Dear Trillium readers,

In an era where precision medicine is reshaping the landscape of healthcare, the role of pathology has never been more pivotal. As the cornerstone of diagnosis and treatment, pathologists are at the forefront of integrating cutting-edge technology and deepening our understanding of disease mechanisms. This year’s edition of Trillium Pathology delves into the latest advancements in diagnostic techniques, the impact of artificial intelligence on pathology, and the current trends in research that may soon find their way into the diagnostic routine. Join us as we explore these transformative changes and their implications for the future of patient care.

We deliberately chose to name this journal Trillium Pathology as we want to deliver a complementary bouquet of both medical and technological topics in the field. On the medical side, this issue features a must-read summary on hereditary and predictive aspects of molecular pathology for prostate cancer.

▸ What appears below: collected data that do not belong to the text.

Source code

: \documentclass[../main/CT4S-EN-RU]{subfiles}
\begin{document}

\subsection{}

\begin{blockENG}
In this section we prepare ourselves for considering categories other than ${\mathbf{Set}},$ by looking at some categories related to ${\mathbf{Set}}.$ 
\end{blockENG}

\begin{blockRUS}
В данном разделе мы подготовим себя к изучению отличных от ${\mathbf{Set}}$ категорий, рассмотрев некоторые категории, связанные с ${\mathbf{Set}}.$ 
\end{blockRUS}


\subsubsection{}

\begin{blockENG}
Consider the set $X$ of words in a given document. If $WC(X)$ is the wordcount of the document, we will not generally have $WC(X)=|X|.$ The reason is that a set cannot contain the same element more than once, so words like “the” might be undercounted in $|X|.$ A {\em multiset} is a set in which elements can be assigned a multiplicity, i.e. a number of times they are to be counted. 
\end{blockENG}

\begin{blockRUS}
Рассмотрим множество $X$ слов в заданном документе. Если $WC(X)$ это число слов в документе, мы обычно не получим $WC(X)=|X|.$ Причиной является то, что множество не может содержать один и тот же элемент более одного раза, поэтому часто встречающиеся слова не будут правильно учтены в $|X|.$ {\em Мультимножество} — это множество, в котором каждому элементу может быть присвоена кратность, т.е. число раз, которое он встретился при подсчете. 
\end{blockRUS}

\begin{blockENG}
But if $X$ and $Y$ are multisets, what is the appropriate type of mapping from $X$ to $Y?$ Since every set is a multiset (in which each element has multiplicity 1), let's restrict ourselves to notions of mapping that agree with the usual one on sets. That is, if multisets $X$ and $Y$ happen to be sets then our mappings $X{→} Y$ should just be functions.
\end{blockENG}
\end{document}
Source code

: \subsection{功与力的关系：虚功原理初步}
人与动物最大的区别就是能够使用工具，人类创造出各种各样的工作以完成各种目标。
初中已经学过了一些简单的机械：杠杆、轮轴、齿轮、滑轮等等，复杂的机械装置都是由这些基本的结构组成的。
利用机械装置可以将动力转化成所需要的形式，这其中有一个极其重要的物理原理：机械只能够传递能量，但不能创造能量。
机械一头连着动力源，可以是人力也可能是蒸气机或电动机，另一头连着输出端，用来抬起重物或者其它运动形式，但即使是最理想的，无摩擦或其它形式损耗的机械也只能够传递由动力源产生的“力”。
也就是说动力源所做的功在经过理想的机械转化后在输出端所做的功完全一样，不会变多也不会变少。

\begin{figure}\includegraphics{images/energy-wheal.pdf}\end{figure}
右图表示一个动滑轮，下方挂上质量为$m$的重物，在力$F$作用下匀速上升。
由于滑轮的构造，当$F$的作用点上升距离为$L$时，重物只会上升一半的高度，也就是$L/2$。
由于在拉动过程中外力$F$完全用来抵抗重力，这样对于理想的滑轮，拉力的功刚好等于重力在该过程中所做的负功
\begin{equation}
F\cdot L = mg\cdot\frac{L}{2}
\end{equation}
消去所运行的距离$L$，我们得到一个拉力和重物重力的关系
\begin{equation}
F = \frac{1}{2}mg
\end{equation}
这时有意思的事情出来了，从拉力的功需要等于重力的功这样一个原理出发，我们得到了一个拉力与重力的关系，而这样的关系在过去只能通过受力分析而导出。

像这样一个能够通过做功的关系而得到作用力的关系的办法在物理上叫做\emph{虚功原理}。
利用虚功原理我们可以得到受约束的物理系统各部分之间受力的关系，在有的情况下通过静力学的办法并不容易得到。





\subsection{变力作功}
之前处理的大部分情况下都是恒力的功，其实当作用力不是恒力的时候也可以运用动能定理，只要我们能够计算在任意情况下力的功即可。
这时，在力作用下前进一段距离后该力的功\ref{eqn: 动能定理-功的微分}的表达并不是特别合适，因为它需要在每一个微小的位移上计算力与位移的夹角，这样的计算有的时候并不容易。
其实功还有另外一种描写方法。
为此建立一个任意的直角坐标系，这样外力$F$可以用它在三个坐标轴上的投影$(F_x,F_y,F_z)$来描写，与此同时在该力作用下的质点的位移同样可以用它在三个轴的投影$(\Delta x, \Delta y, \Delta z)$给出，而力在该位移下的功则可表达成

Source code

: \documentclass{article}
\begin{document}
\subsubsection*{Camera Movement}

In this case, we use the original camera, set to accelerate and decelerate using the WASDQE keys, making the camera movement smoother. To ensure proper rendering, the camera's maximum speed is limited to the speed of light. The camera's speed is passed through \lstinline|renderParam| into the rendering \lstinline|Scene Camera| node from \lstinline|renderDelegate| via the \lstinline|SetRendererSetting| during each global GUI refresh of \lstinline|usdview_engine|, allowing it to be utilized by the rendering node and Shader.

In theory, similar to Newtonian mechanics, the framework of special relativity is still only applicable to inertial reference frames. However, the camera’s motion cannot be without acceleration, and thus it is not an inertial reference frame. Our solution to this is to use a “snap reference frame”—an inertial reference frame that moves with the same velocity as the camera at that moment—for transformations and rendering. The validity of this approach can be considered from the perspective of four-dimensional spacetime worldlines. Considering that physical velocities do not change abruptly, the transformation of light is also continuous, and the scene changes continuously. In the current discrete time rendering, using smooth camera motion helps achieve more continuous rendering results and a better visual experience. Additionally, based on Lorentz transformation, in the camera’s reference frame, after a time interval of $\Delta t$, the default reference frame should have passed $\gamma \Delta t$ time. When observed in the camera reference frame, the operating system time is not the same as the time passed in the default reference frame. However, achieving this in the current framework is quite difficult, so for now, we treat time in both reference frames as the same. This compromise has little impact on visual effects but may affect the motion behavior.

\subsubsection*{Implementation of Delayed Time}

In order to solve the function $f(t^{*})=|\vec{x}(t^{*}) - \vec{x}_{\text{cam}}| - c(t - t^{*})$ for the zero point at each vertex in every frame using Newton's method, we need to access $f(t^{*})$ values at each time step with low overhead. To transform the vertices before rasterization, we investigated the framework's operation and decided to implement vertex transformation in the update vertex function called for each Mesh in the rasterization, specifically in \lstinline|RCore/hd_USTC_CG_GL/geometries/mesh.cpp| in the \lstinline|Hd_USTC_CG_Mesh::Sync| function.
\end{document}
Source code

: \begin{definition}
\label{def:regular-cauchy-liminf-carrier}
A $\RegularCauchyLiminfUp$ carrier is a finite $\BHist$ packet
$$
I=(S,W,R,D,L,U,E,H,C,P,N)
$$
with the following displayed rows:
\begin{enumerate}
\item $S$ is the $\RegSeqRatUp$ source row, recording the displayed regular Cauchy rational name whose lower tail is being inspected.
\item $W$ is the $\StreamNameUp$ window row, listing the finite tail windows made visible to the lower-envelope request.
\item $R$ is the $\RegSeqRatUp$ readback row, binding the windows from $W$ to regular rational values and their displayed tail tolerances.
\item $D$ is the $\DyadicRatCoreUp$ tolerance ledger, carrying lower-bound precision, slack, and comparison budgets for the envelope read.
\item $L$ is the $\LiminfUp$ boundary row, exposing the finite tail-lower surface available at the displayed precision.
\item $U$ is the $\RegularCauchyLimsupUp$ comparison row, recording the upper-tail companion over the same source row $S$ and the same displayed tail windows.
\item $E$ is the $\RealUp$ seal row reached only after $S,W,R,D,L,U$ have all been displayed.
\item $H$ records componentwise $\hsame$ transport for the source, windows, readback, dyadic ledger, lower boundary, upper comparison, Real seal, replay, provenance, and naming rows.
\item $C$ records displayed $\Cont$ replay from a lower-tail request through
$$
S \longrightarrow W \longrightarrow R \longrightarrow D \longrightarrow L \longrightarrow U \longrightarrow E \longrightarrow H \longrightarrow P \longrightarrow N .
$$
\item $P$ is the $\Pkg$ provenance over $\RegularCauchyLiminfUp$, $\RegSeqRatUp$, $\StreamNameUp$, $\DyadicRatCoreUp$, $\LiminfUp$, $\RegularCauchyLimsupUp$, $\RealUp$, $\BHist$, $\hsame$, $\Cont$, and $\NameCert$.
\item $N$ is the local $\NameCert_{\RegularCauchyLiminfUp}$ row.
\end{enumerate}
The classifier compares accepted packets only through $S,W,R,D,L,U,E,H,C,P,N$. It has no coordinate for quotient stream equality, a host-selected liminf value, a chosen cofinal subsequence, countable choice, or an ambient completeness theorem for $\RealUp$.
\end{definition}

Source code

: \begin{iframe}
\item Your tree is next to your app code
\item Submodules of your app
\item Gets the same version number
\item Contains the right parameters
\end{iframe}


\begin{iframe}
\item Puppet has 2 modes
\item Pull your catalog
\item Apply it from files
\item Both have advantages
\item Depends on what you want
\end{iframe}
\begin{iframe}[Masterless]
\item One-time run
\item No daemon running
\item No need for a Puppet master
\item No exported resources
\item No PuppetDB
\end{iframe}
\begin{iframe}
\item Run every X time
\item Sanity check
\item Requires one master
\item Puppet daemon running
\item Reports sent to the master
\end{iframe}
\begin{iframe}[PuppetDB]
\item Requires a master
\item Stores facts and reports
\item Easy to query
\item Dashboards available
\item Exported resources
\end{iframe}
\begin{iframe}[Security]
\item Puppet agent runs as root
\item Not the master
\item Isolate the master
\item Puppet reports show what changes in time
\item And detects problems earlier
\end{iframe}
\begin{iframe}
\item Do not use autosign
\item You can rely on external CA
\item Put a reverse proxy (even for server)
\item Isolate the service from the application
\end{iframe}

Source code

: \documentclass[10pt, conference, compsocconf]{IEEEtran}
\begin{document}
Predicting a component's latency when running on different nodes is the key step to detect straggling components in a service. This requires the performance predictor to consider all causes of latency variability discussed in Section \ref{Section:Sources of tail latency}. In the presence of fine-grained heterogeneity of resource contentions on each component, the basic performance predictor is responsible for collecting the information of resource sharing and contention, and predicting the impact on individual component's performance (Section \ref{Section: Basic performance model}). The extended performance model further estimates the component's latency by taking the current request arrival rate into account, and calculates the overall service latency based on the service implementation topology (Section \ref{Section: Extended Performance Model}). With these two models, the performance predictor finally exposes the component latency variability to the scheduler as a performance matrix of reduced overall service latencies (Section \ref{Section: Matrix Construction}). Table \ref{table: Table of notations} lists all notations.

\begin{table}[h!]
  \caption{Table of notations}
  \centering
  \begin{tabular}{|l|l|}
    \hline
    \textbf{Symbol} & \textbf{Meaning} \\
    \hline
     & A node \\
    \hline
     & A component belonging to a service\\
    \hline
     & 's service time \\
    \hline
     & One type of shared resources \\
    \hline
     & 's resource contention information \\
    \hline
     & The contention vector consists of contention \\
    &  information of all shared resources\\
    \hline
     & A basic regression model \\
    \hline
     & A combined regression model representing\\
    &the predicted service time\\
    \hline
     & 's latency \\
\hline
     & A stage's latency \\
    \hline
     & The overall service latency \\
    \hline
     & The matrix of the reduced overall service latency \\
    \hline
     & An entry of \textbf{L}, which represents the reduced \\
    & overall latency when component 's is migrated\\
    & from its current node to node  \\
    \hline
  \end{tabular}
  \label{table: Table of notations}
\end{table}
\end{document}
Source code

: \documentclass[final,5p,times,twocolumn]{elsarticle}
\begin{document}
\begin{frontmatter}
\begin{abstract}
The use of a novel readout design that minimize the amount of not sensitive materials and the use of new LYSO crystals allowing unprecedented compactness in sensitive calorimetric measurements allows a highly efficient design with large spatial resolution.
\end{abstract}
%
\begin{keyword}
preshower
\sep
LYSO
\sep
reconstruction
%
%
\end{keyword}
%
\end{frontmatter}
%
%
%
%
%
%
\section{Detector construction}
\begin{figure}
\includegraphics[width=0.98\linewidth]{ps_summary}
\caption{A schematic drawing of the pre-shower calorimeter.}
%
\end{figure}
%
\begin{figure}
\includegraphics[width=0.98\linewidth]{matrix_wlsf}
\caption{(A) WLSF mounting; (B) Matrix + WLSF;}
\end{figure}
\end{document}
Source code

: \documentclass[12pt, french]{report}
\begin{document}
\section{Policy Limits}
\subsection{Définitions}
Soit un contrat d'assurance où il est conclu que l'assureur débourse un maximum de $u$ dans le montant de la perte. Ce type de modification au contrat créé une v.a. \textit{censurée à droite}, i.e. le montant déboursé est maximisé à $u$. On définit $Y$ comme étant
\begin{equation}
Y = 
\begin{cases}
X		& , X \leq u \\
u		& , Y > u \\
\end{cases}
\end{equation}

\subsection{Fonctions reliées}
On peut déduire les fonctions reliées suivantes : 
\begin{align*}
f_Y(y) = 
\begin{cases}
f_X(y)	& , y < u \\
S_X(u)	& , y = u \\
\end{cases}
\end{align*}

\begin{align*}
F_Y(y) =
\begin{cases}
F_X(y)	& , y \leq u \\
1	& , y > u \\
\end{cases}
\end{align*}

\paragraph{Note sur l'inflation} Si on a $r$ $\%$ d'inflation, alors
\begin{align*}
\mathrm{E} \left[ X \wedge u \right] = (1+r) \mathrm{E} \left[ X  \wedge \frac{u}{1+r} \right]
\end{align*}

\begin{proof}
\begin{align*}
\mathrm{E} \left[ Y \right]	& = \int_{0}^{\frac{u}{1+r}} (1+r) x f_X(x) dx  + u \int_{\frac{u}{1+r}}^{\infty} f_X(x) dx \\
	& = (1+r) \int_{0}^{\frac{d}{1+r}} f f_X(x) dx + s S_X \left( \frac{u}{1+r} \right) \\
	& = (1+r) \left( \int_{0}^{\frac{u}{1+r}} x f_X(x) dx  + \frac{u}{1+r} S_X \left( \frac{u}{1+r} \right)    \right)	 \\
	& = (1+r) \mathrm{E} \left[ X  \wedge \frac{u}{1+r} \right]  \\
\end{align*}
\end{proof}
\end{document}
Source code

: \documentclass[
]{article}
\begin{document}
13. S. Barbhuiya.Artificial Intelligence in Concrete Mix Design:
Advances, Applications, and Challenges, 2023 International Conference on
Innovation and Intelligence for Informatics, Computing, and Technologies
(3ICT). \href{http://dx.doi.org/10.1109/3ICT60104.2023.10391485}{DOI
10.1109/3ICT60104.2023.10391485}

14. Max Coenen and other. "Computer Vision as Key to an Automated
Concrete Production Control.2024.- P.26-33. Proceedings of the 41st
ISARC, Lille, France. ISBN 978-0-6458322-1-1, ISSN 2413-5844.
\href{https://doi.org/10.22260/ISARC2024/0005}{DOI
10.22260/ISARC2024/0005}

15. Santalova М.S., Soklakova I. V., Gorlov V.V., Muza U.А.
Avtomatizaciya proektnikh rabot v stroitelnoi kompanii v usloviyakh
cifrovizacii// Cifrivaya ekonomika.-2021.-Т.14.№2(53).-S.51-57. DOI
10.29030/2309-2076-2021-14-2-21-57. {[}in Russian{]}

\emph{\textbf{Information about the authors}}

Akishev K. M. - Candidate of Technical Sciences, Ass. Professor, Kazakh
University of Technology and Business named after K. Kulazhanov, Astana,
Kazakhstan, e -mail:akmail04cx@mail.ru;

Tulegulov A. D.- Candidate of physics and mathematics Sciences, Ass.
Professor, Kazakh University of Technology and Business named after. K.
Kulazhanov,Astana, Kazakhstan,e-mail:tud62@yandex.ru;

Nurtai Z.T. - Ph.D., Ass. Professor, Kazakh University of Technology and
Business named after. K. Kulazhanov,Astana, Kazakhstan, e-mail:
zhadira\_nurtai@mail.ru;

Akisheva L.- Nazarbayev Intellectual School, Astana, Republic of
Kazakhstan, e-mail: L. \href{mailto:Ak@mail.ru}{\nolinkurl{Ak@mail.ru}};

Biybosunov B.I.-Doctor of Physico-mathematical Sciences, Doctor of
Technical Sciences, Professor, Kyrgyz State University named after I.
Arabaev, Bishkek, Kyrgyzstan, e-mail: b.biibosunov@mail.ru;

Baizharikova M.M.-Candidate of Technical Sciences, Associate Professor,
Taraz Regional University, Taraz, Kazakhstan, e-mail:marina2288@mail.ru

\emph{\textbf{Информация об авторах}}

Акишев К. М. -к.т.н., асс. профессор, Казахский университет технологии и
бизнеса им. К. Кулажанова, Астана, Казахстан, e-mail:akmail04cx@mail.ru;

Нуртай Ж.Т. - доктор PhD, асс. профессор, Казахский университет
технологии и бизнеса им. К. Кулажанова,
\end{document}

Two further articles should be interesting reads for all pathologists considering “to go digital” at some point. Founders of a start-up that specializes in consulting and assisting labs in the transition to Digital Pathology disclose their approach and best practices here. The scanner overview should prove as an additional invaluable source that lists important considerations when selecting a slide scanner and compares some current models.

Working digitally also opens the door to a more seamless workflow when viewing multiple stains from serial sections. Experts from Fraunhofer MEVIS share how their award-winning slide alignment technology works and how it can best be utilized in the diagnostic or research workflow. 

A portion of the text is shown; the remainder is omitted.